Louis Léon César Faidherbe: du polytechnicien au gouverneur du Sénégal .

par pierre Dieme

Sud Quotidien propose à ses lecteurs une contribution du Professeur Abdoulaye Bathily, publiée en mai 1974, lors d’un colloque organisé par l’Université de Paris 7 Jussieu. Ce texte, parmi d’autres, figure dans la collection «Le Mal de voir». Dans cette première partie, il est passé en revue, le rôle que Faidherbe (ainsi que d’autres «coloniaux»), a joué en sa qualité de gouverneur de la colonie du Sénégal, dans la mise en place de la politique de la Métropole, en publiant et éditant ou collaborant à des revues. L’objectif poursuivi était la connaissance de la “société” et du “milieu indigène”, connaissance sans laquelle ne pouvait se réaliser l’œuvre de domination des peuples et qui constitue la base de tout système colonial. Dans notre édition de demain mercredi 24 juin, nous publierons, dans un deuxième jet, la mise en application de la politique de la France, par le Gouverneur Louis Faidherbe, dans la colonie du Sénégal. Un troisième et dernier jet vous sera proposé jeudi pour boucler cette contribution majeure, sous la signature du Professeur Abdoulaye Bathily, historien, homme politique, ancien ministre d’état de la République du Sénégal.

La vie de Faidherbe, jusqu’à sa nomination comme gouverneur du Sénégal en 1854, présente moins d’intérêt pour l’historien que son œuvre coloniale.

Résumons les étapes de cette carrière. Louis Léon César Faidherbe naquit en 1818 au sein d’une famille modeste de Lille. Après des études peu brillantes à l’Ecole Polytechnique, il débuta sa carrière comme médiocre officier du Génie. Un premier bref séjour en Algérie, suscita en lui le goût du service colonial. Il demanda et obtint sa mutation à la Guadeloupe où il débarqua le 26 mars 1848. La révolution venait alors de triompher en France et la IIème République était proclamée.

Au même moment le soulèvement des esclaves balayait les Antilles, Faidherbe, ayant manifesté ses convictions républicaines et sa sympathie pour les esclaves insurgés se vit rapatrié par ses supérieurs au bout de deux ans de séjour. Peu après, il fut affecté de nouveau en Algérie comme constructeur du Génie et prit part à plusieurs campagnes de répression contre le gouvernement de résistance kabyle. Ce second séjour algérien exerça une influence décisive sur Faidherbe. Mis au contact de la société musulmane, il en étudia les institutions et s’initia aux méthodes de conquêtes coloniales qui étaient particulièrement brutales dans cette colonie de peuplement.

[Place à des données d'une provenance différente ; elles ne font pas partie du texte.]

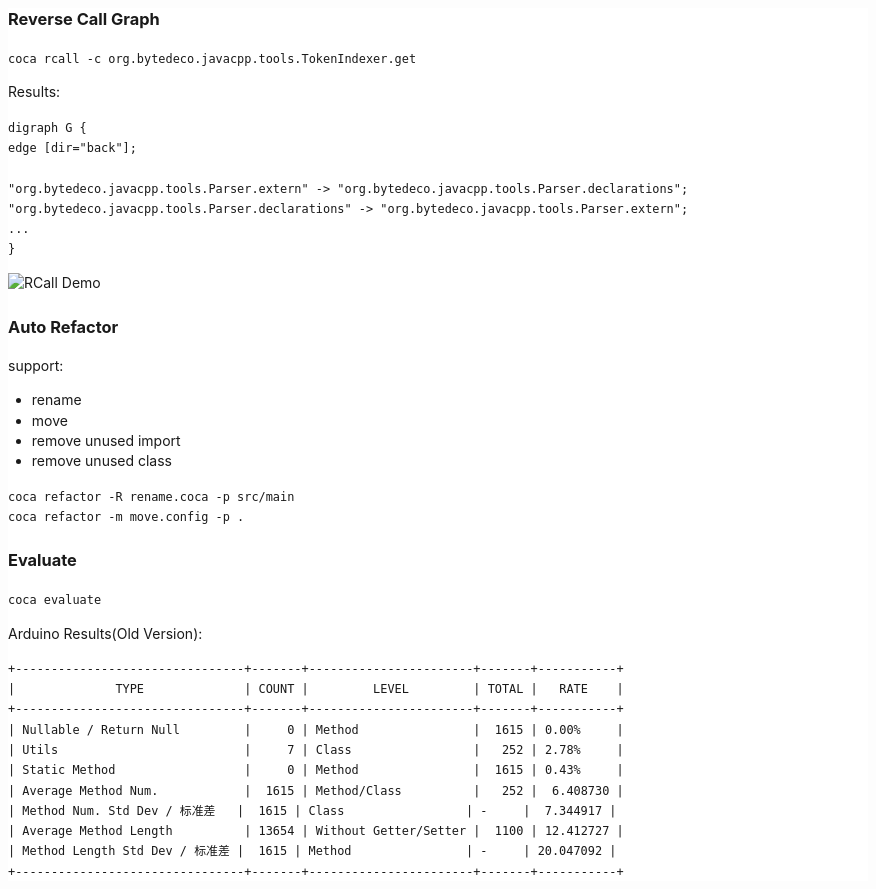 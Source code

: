 ### Reverse Call Graph

```
coca rcall -c org.bytedeco.javacpp.tools.TokenIndexer.get
```

Results:

```
digraph G { 
edge [dir="back"];

"org.bytedeco.javacpp.tools.Parser.extern" -> "org.bytedeco.javacpp.tools.Parser.declarations";
"org.bytedeco.javacpp.tools.Parser.declarations" -> "org.bytedeco.javacpp.tools.Parser.extern";
...
}
```

![RCall Demo](docs/sample/rcall.svg)

### Auto Refactor

support: 

 - rename
 - move
 - remove unused import
 - remove unused class

```
coca refactor -R rename.coca -p src/main
coca refactor -m move.config -p .
```

### Evaluate

```
coca evaluate
```

Arduino Results(Old Version):

```
+--------------------------------+-------+-----------------------+-------+-----------+
|              TYPE              | COUNT |         LEVEL         | TOTAL |   RATE    |
+--------------------------------+-------+-----------------------+-------+-----------+
| Nullable / Return Null         |     0 | Method                |  1615 | 0.00%     |
| Utils                          |     7 | Class                 |   252 | 2.78%     |
| Static Method                  |     0 | Method                |  1615 | 0.43%     |
| Average Method Num.            |  1615 | Method/Class          |   252 |  6.408730 |
| Method Num. Std Dev / 标准差   |  1615 | Class                 | -     |  7.344917 |
| Average Method Length          | 13654 | Without Getter/Setter |  1100 | 12.412727 |
| Method Length Std Dev / 标准差 |  1615 | Method                | -     | 20.047092 |
+--------------------------------+-------+-----------------------+-------+-----------+
```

Récompensé de la Croix de la Légion d’Honneur, il obtenait d’être affecté au Sénégal où il arrivait le 6 novembre 1652, en qualité de sous directeur du Génie. Ses fonctions l’amenaient à faire le tour des possessions françaises en Afrique de l’Ouest, construisant, restaurant des forces ou participant à des campagnes militaires.

Ainsi, il visitait Bakel et Senudebu, postes les plus avancés des Français dans le Haut Fleuve et point de départ de la pénétration vers le Niger et le Futa Jalon. Il construisit le fort de Podor, pièce maîtresse du commerce de la gomme et centre politique du Futa Tooro. Il érigea le Fort de Daabu, important emplacement commercial de la Côte d’Ivoire. En 1853, il se trouvait aux côtés du gouverneur Baudin dans l’expédition contre Grand Bassam et participa aux négociations avec les souverains de la Basse Côte. En mai 1854, il se fait distinguer à la bataille de Jalmat (Dialmath) qui mettait aux prises les Français et les populations du Dimar (Futa Tooro), hostiles à l’érection du fort de Podor. Ses activités attirent sur lui les attentions des milieux d’affaires de la colonie et du grand commerce colonial de Bordeaux et Marseille.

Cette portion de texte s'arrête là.